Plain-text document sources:
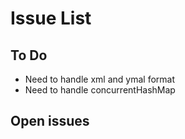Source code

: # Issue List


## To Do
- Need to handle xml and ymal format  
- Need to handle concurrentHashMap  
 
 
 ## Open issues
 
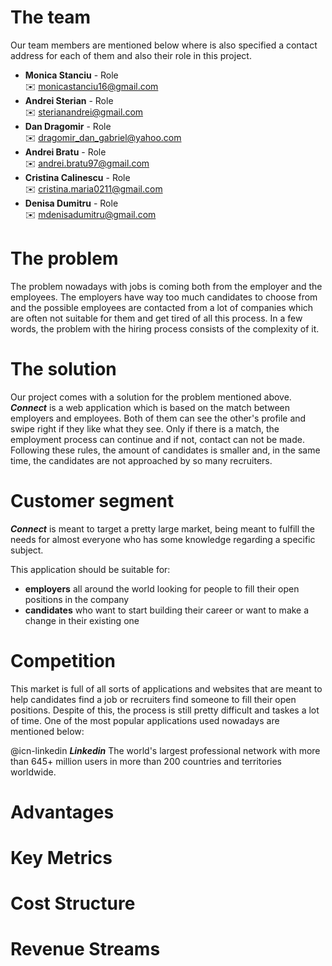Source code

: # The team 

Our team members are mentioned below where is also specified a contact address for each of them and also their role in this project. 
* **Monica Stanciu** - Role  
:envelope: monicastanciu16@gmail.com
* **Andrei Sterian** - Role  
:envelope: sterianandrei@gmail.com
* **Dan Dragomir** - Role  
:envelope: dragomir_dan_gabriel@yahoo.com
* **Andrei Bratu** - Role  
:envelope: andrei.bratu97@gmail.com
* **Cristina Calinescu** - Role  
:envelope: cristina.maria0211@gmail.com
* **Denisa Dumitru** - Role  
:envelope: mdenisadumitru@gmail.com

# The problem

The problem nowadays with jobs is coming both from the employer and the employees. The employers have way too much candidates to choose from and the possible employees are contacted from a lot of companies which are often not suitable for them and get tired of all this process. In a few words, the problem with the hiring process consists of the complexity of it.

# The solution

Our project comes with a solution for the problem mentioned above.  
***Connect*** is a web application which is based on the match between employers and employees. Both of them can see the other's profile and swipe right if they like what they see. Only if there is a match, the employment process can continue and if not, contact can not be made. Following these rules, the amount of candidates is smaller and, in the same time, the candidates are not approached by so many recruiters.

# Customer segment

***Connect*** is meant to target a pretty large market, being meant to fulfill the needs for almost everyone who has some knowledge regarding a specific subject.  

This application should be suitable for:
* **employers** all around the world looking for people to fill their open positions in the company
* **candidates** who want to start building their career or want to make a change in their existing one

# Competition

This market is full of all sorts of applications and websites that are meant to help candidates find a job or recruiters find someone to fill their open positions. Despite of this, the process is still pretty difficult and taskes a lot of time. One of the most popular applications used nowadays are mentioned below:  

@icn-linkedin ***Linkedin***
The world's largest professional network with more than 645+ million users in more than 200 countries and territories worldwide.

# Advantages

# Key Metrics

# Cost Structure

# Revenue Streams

** Try it **
Copy out each line of the data that includes the string "pretty".

** Response box **
***Connect*** is meant to target a pretty large market, being meant to fulfill the needs for almost everyone who has some knowledge regarding a specific subject.  
This market is full of all sorts of applications and websites that are meant to help candidates find a job or recruiters find someone to fill their open positions. Despite of this, the process is still pretty difficult and taskes a lot of time. One of the most popular applications used nowadays are mentioned below:  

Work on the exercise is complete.